Durante esta época en que predominan las reuniones familiares, los abrazos y los reencuentros, también hay quienes enfrentan el dolor silencioso de la ausencia, el recuerdo de quienes ya no están y la nostalgia que deja ver esa silla vacía. Ese sentimiento, aparentemente pasajero, puede convertirse sin darse cuenta en una tristeza profunda y en depresión.
Así lo advirtió Ángel García Rodríguez, director del Hospital Amparo Pape de Benavides, al hacer un llamado urgente a estar atentos a las conductas de familiares y personas cercanas, especialmente en estas fechas.
“Es un tema de alerta.
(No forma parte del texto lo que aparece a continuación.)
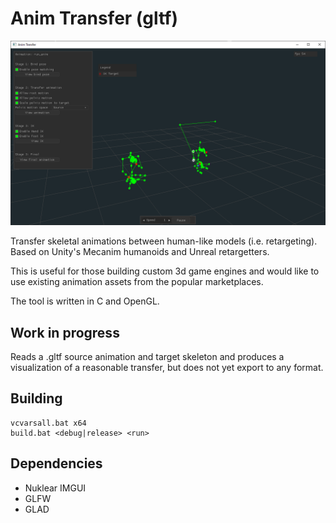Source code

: # Anim Transfer (gltf)
![main](images/main.png)

Transfer skeletal animations between human-like models (i.e. retargeting). Based on Unity's Mecanim humanoids and Unreal retargetters.

This is useful for those building custom 3d game engines and would like to use existing animation assets from the popular marketplaces.

The tool is written in C and OpenGL.

## Work in progress
Reads a .gltf source animation and target skeleton and produces a visualization of a reasonable transfer, but does not yet export to any format.

## Building
```
vcvarsall.bat x64
build.bat <debug|release> <run>
```

## Dependencies
- Nuklear IMGUI
- GLFW
- GLAD
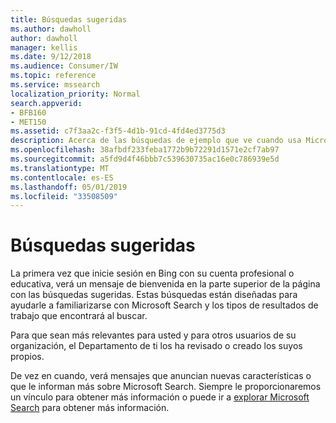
 ```yaml
---
title: Búsquedas sugeridas
ms.author: dawholl
author: dawholl
manager: kellis
ms.date: 9/12/2018
ms.audience: Consumer/IW
ms.topic: reference
ms.service: mssearch
localization_priority: Normal
search.appverid:
- BFB160
- MET150
ms.assetid: c7f3aa2c-f3f5-4d1b-91cd-4fd4ed3775d3
description: Acerca de las búsquedas de ejemplo que ve cuando usa Microsoft Search
ms.openlocfilehash: 38afbdf233feba1772b9b72291d1571e2cf7ab97
ms.sourcegitcommit: a5fd9d4f46bbb7c539630735ac16e0c786939e5d
ms.translationtype: MT
ms.contentlocale: es-ES
ms.lasthandoff: 05/01/2019
ms.locfileid: "33508509"
---
```

# <a name="suggested-searches"></a>Búsquedas sugeridas

La primera vez que inicie sesión en Bing con su cuenta profesional o educativa, verá un mensaje de bienvenida en la parte superior de la página con las búsquedas sugeridas. Estas búsquedas están diseñadas para ayudarle a familiarizarse con Microsoft Search y los tipos de resultados de trabajo que encontrará al buscar.
  
Para que sean más relevantes para usted y para otros usuarios de su organización, el Departamento de ti los ha revisado o creado los suyos propios.
  
De vez en cuando, verá mensajes que anuncian nuevas características o que le informan más sobre Microsoft Search. Siempre le proporcionaremos un vínculo para obtener más información o puede ir a [explorar Microsoft Search](https://www.bing.com/business/explore) para obtener más información. 

  

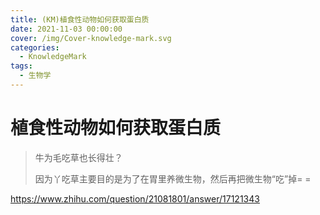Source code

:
 ```yaml
---
title: (KM)植食性动物如何获取蛋白质
date: 2021-11-03 00:00:00
cover: /img/Cover-knowledge-mark.svg
categories:
  - KnowledgeMark
tags:
  - 生物学
---
```


# 植食性动物如何获取蛋白质

> 牛为毛吃草也长得壮？
>
> 因为丫吃草主要目的是为了在胃里养微生物，然后再把微生物“吃”掉= =

https://www.zhihu.com/question/21081801/answer/17121343
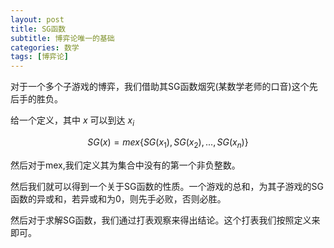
 ```yaml
---
layout: post
title: SG函数
subtitle: 博弈论唯一的基础
categories: 数学
tags: [博弈论]
---
```


对于一个多个子游戏的博弈，我们借助其SG函数烟究(某数学老师的口音)这个先后手的胜负。

给一个定义，其中 $x$ 可以到达 $x_i$

$$SG(x)=mex\{SG(x_1),SG(x_2),...,SG(x_n)\}$$

然后对于mex,我们定义其为集合中没有的第一个非负整数。

然后我们就可以得到一个关于SG函数的性质。一个游戏的总和，为其子游戏的SG函数的异或和，若异或和为0，则先手必败，否则必胜。

然后对于求解SG函数，我们通过打表观察来得出结论。这个打表我们按照定义来即可。

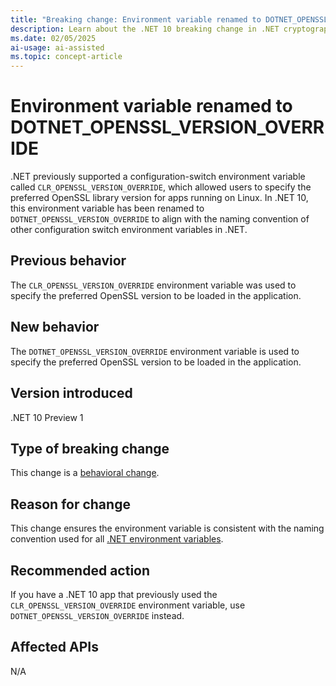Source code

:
 ```yaml
---
title: "Breaking change: Environment variable renamed to DOTNET_OPENSSL_VERSION_OVERRIDE"
description: Learn about the .NET 10 breaking change in .NET cryptography where the environment variable CLR_OPENSSL_VERSION_OVERRIDE was renamed to DOTNET_OPENSSL_VERSION_OVERRIDE.
ms.date: 02/05/2025
ai-usage: ai-assisted
ms.topic: concept-article
---
```


# Environment variable renamed to DOTNET_OPENSSL_VERSION_OVERRIDE

.NET previously supported a configuration-switch environment variable called `CLR_OPENSSL_VERSION_OVERRIDE`, which allowed users to specify the preferred OpenSSL library version for apps running on Linux. In .NET 10, this environment variable has been renamed to `DOTNET_OPENSSL_VERSION_OVERRIDE` to align with the naming convention of other configuration switch environment variables in .NET.

## Previous behavior

The `CLR_OPENSSL_VERSION_OVERRIDE` environment variable was used to specify the preferred OpenSSL version to be loaded in the application.

## New behavior

The `DOTNET_OPENSSL_VERSION_OVERRIDE` environment variable is used to specify the preferred OpenSSL version to be loaded in the application.

## Version introduced

.NET 10 Preview 1

## Type of breaking change

This change is a [behavioral change](../../categories.md#behavioral-change).

## Reason for change

This change ensures the environment variable is consistent with the naming convention used for all [.NET environment variables](../../../tools/dotnet-environment-variables.md).

## Recommended action

If you have a .NET 10 app that previously used the `CLR_OPENSSL_VERSION_OVERRIDE` environment variable, use `DOTNET_OPENSSL_VERSION_OVERRIDE` instead.

## Affected APIs

N/A
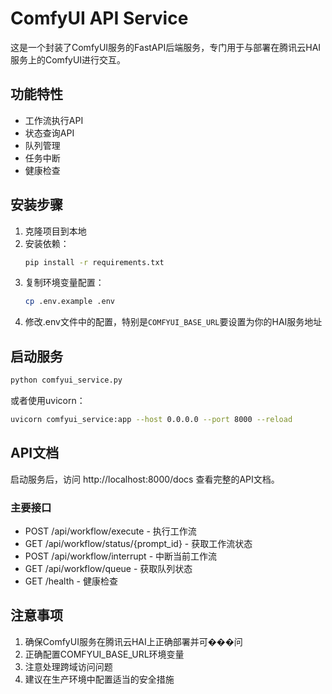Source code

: # ComfyUI API Service

这是一个封装了ComfyUI服务的FastAPI后端服务，专门用于与部署在腾讯云HAI服务上的ComfyUI进行交互。

## 功能特性

- 工作流执行API
- 状态查询API
- 队列管理
- 任务中断
- 健康检查

## 安装步骤

1. 克隆项目到本地
2. 安装依赖：
   ```bash
   pip install -r requirements.txt
   ```
3. 复制环境变量配置：
   ```bash
   cp .env.example .env
   ```
4. 修改.env文件中的配置，特别是`COMFYUI_BASE_URL`要设置为你的HAI服务地址

## 启动服务

```bash
python comfyui_service.py
```

或者使用uvicorn：
```bash
uvicorn comfyui_service:app --host 0.0.0.0 --port 8000 --reload
```

## API文档

启动服务后，访问 http://localhost:8000/docs 查看完整的API文档。

### 主要接口

- POST /api/workflow/execute - 执行工作流
- GET /api/workflow/status/{prompt_id} - 获取工作流状态
- POST /api/workflow/interrupt - 中断当前工作流
- GET /api/workflow/queue - 获取队列状态
- GET /health - 健康检查

## 注意事项

1. 确保ComfyUI服务在腾讯云HAI上正确部署并可���问
2. 正确配置COMFYUI_BASE_URL环境变量
3. 注意处理跨域访问问题
4. 建议在生产环境中配置适当的安全措施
Debemos detectar a tiempo cualquier síntoma de depresión, porque puede escalar de manera imperceptible hacia una situación grave”, explicó el especialista.
García Rodríguez mencionó que, desde el área de salud mental, se recomienda no victimizar a quien ha atravesado por un intento de suicidio, ni repetir preguntas que puedan revivir el dolor o activar emociones que lleven a un nuevo episodio.
En el hospital, explicó, se realizan tres preguntas clave al atender a alguien en esta situación: ¿Se siente defraudado por no haber logrado quitarse la vida?, ¿Está pensando en intentarlo nuevamente?, ¿Cuáles fueron los motivos que lo llevaron a autolesionarse?.
Este tipo de evaluación permite brindar un acompañamiento más humano y profesional, evitando juicios o estigmas.
El director también destacó que la nostalgia navideña puede ser un detonante: “Desde un momento aparentemente bonito, como una convivencia familiar, al notar la ausencia de un ser querido, se despiertan emociones que pueden convertirse en depresión”.
Finalmente, hizo un llamado a la empatía, al acompañamiento y sobre todo, a permitir que personal capacitado en salud mental sea quien oriente y apoye a quienes se encuentran en un estado vulnerable.